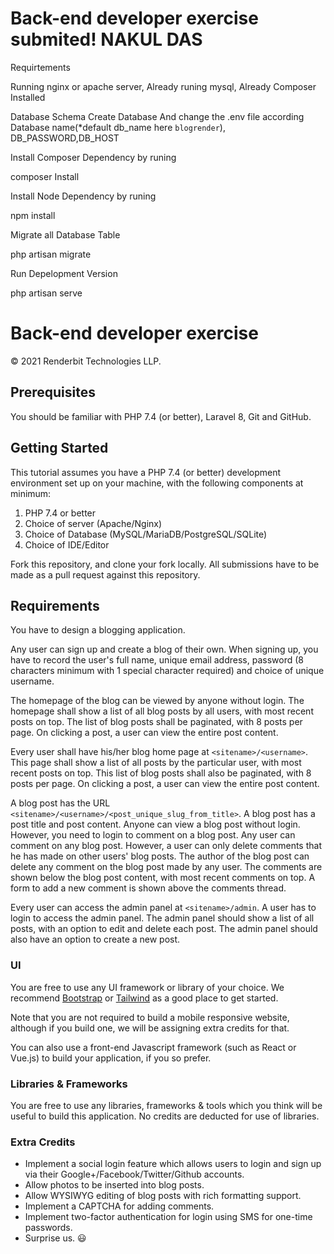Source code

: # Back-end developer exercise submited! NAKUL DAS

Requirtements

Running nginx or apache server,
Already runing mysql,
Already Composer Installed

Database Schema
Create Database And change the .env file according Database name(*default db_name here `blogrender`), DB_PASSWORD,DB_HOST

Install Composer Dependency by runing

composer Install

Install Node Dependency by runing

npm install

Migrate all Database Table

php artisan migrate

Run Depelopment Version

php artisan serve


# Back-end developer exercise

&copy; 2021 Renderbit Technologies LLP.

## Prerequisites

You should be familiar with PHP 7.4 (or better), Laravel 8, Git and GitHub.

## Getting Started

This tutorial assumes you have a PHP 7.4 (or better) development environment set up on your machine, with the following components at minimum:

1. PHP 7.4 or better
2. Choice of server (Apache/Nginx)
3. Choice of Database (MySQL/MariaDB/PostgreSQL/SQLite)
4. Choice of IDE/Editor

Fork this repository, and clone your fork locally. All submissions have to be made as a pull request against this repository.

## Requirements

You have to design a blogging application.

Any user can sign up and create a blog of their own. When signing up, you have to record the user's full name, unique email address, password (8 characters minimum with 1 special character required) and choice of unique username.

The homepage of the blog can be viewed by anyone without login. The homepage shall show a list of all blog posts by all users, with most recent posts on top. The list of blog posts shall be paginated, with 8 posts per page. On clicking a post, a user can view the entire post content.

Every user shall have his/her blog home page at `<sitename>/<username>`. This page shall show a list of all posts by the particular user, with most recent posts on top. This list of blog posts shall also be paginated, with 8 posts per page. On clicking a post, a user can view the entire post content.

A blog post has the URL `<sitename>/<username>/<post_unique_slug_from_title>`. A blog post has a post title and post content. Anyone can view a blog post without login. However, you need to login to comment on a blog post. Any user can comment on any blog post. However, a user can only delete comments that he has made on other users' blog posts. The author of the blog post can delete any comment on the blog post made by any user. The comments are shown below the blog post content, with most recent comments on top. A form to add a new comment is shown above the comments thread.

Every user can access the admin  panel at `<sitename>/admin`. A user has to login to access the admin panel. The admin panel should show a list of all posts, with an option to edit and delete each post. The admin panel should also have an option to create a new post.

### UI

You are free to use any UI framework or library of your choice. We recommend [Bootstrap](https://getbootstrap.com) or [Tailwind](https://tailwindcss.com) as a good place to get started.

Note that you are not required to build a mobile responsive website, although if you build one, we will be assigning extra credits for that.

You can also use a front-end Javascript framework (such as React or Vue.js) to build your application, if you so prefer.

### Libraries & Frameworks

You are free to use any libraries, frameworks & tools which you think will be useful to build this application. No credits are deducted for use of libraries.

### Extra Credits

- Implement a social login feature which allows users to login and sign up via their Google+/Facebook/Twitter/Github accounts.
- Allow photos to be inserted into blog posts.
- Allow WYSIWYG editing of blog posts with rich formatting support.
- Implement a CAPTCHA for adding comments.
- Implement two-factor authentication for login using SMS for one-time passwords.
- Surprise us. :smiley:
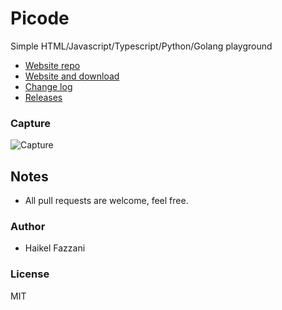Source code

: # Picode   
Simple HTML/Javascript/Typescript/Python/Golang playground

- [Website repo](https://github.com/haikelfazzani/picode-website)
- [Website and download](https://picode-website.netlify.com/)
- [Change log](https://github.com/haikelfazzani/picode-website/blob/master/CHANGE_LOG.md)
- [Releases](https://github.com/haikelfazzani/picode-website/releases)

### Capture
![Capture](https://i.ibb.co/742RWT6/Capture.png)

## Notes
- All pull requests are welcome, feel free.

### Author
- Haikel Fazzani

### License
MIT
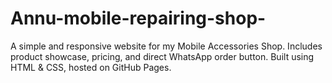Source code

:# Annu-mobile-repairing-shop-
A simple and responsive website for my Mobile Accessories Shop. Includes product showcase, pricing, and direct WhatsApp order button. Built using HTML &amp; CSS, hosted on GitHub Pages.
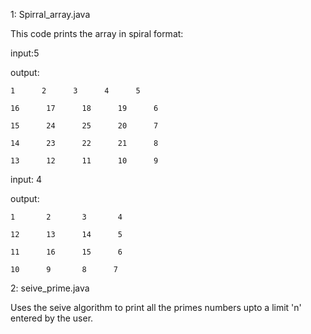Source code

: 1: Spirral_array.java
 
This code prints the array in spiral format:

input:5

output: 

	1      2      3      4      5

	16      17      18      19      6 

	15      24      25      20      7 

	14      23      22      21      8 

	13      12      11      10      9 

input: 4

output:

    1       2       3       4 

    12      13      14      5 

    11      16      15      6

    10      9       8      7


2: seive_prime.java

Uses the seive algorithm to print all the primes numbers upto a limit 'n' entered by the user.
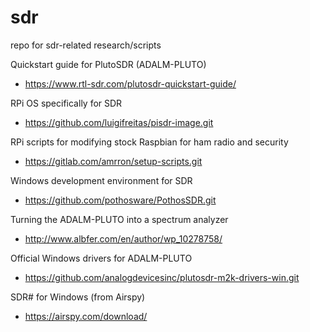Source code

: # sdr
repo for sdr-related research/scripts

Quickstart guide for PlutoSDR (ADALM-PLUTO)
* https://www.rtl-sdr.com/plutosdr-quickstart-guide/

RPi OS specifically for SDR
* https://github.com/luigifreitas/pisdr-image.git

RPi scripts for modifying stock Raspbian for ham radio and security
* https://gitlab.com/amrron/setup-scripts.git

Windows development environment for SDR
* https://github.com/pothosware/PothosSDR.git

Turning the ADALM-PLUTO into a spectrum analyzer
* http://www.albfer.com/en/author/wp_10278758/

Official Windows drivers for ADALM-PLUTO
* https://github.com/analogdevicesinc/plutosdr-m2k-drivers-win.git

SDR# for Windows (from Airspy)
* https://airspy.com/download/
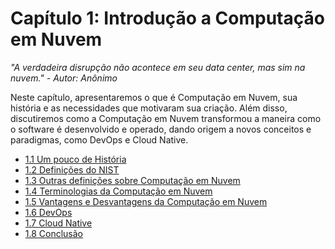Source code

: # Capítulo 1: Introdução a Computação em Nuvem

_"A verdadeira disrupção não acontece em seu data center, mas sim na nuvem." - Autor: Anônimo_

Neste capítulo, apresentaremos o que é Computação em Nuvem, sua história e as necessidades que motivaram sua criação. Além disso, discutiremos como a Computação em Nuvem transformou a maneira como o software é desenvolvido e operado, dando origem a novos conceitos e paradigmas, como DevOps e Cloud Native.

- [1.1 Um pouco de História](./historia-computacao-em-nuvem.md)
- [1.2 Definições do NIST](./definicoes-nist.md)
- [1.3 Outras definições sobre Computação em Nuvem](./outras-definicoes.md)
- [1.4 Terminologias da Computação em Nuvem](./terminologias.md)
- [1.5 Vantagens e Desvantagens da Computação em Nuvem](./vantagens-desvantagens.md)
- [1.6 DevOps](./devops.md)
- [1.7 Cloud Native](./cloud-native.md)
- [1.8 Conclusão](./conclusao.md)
----------------
▶ _What is needed_
Copy out every line of the material above that contains the string "environment".

▶ _Written solution_
This tutorial assumes you have a PHP 7.4 (or better) development environment set up on your machine, with the following components at minimum:
Windows development environment for SDR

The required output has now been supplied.